Troisième partie
La vitesse qualitative🔗
Rien ne paraît plus simple qu’un déplacement : abstraction faite de sa vitesse, il semble évident que le mouvement se traduise en chemin parcouru, et que celui-ci soit l’objet d’une intuition immédiate. Or, nous venons de voir que le déplacement consistait essentiellement en un changement de position ou de placement, les mouvements s’évaluant d’abord à l’ordre de succession de leurs seuls points d’arrivée, et que la notion de chemin parcouru ne se dessinait clairement qu’à titre d’intervalle entre les points ordonnés de départ et d’arrivée et après seulement que les opérations de placement ou d’ordre étaient constituées.

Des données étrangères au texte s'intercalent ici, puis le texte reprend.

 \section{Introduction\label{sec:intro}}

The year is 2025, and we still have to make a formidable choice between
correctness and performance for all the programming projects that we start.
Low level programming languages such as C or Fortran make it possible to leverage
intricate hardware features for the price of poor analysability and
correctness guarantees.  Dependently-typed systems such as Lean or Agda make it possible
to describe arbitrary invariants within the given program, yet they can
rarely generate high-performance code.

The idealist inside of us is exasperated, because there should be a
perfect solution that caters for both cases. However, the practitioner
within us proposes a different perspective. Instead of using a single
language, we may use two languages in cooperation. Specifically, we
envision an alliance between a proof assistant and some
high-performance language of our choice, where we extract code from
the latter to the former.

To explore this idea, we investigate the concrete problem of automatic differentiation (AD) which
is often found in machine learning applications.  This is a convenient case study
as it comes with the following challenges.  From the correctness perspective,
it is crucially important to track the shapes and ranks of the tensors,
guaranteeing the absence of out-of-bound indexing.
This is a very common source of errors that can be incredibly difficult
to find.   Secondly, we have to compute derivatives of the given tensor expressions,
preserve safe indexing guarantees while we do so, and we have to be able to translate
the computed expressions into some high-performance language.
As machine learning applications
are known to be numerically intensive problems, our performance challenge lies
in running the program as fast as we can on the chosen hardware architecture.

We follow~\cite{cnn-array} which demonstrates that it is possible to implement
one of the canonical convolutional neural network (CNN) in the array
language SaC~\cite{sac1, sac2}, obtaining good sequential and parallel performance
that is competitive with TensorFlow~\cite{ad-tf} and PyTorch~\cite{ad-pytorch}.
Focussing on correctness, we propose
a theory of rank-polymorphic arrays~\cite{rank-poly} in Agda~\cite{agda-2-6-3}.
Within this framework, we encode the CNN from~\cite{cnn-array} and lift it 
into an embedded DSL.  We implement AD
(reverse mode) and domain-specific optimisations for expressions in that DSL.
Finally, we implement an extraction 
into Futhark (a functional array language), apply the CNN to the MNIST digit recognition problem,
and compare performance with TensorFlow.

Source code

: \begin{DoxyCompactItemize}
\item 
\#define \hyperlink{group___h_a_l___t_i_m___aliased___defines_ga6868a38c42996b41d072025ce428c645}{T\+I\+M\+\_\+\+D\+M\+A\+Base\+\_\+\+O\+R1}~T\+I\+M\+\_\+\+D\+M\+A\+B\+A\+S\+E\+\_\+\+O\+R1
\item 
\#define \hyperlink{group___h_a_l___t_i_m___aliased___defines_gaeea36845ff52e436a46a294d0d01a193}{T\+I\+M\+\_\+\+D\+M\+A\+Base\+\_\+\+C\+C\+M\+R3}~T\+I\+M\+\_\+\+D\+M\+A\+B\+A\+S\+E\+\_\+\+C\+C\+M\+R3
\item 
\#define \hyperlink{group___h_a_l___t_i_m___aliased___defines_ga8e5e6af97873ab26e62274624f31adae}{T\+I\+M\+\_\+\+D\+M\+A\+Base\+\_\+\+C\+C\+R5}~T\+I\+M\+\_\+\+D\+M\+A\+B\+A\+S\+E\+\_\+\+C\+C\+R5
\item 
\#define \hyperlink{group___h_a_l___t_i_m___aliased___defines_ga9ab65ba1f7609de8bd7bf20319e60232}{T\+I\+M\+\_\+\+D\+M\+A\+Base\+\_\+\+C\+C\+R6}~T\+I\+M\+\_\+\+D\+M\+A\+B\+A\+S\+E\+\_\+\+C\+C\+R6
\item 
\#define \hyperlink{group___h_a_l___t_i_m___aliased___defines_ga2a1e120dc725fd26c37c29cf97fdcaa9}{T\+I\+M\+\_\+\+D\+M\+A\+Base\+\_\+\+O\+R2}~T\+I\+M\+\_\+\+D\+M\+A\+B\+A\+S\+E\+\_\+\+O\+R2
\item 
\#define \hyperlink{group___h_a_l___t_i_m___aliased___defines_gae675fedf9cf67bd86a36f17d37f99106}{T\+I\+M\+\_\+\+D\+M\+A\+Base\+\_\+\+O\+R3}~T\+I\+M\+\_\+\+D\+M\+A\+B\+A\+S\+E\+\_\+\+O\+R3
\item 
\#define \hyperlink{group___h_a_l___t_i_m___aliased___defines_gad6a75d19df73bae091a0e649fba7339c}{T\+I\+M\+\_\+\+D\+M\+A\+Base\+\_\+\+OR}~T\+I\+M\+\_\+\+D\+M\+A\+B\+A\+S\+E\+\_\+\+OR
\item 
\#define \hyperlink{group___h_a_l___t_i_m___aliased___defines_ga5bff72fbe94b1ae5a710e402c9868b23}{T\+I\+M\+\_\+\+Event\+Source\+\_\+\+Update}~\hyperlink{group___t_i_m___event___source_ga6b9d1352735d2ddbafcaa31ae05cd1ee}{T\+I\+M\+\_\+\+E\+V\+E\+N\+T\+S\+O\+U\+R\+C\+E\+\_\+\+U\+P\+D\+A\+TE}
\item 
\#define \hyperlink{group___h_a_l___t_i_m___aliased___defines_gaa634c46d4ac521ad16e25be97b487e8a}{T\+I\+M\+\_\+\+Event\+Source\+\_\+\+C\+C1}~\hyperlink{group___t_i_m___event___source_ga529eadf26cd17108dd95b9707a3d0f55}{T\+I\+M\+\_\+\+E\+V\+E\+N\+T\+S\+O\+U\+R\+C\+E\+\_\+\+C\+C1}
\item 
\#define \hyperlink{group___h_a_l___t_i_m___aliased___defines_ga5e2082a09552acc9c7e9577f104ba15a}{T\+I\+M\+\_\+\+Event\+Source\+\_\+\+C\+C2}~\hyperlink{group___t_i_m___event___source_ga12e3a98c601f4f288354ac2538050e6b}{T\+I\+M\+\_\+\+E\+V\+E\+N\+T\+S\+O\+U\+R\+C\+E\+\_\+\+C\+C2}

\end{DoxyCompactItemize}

La vitesse, au contraire, peut paraître plus complexe : en tant que rapport entre un espace et un temps, il semblerait qu’elle dût attendre pour se constituer que soient achevées les opérations relatives à la construction des notions de chemin parcouru et de durée. Mais, s’il en est bien ainsi de la notion métrique de la vitesse, n’existerait-il pas une intuition primitive de la rapidité et peut-être même un système d’opérations qualitatives fondant la vitesse sur l’ordre comme le mouvement lui-même ? Et si, de ce point de vue, la vitesse inhérente à un seul mobile reste inanalysable parce qu’absolue, la comparaison de deux vitesses ne pourrait-elle procéder de cette autre idée d’ordre qu’est le dépassement ?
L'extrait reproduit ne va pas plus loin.